» **Instructions to follow**: "### 331.B5E2.1_Tokenización_de_imágenes" appears in one line of the records below. Output that line and each one after it, exactly, through the last line.

» **Supplied entries**:
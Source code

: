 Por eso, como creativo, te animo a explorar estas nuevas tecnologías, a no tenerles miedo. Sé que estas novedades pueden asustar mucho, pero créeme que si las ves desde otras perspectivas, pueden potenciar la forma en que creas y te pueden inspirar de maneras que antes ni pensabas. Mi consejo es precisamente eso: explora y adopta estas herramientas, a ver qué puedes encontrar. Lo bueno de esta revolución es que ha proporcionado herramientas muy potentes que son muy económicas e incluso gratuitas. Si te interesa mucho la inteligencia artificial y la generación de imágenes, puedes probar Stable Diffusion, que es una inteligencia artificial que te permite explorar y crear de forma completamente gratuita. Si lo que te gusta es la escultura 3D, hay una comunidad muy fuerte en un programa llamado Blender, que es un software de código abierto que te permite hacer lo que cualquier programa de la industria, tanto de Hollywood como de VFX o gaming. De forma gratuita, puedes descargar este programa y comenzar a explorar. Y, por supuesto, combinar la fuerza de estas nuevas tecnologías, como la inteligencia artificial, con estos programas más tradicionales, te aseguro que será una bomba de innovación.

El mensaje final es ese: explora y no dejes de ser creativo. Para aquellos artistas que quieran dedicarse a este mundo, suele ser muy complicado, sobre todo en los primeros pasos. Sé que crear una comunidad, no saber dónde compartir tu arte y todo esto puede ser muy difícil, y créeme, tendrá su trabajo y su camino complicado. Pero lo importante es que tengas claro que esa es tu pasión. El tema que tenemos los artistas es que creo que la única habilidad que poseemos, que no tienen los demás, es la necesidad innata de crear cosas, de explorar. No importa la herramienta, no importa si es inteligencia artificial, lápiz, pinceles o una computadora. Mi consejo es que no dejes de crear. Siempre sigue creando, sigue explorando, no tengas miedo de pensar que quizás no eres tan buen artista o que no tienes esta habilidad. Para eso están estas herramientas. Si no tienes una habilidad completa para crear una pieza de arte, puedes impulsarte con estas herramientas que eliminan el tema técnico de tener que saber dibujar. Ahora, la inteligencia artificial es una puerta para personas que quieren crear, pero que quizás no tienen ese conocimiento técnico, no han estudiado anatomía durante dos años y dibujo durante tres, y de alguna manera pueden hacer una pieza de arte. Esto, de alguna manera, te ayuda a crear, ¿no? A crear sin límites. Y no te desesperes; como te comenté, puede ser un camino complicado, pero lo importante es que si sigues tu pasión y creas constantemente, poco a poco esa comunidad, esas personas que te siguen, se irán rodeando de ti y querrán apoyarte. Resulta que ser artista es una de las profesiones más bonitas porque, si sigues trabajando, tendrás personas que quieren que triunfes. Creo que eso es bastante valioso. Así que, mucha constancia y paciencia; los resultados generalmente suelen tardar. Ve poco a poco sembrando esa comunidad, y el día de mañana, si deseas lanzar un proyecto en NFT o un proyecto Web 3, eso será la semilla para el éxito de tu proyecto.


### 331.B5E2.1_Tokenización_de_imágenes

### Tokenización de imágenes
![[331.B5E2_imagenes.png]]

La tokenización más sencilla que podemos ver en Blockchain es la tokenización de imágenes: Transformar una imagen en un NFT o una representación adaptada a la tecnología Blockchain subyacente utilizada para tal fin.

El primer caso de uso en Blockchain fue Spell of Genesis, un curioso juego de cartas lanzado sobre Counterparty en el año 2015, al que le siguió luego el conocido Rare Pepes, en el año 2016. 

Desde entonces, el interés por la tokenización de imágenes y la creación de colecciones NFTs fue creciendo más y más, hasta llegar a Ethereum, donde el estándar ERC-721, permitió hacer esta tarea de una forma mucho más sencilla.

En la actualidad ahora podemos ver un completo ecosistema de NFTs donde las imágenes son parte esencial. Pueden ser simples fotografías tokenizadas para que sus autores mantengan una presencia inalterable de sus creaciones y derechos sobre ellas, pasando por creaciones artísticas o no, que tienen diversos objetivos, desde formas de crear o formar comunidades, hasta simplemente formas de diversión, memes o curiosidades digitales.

» **Output of the task**:
### 331.B5E2.1_Tokenización_de_imágenes

### Tokenización de imágenes
![[331.B5E2_imagenes.png]]

La tokenización más sencilla que podemos ver en Blockchain es la tokenización de imágenes: Transformar una imagen en un NFT o una representación adaptada a la tecnología Blockchain subyacente utilizada para tal fin.

El primer caso de uso en Blockchain fue Spell of Genesis, un curioso juego de cartas lanzado sobre Counterparty en el año 2015, al que le siguió luego el conocido Rare Pepes, en el año 2016. 

Desde entonces, el interés por la tokenización de imágenes y la creación de colecciones NFTs fue creciendo más y más, hasta llegar a Ethereum, donde el estándar ERC-721, permitió hacer esta tarea de una forma mucho más sencilla.

En la actualidad ahora podemos ver un completo ecosistema de NFTs donde las imágenes son parte esencial. Pueden ser simples fotografías tokenizadas para que sus autores mantengan una presencia inalterable de sus creaciones y derechos sobre ellas, pasando por creaciones artísticas o no, que tienen diversos objetivos, desde formas de crear o formar comunidades, hasta simplemente formas de diversión, memes o curiosidades digitales.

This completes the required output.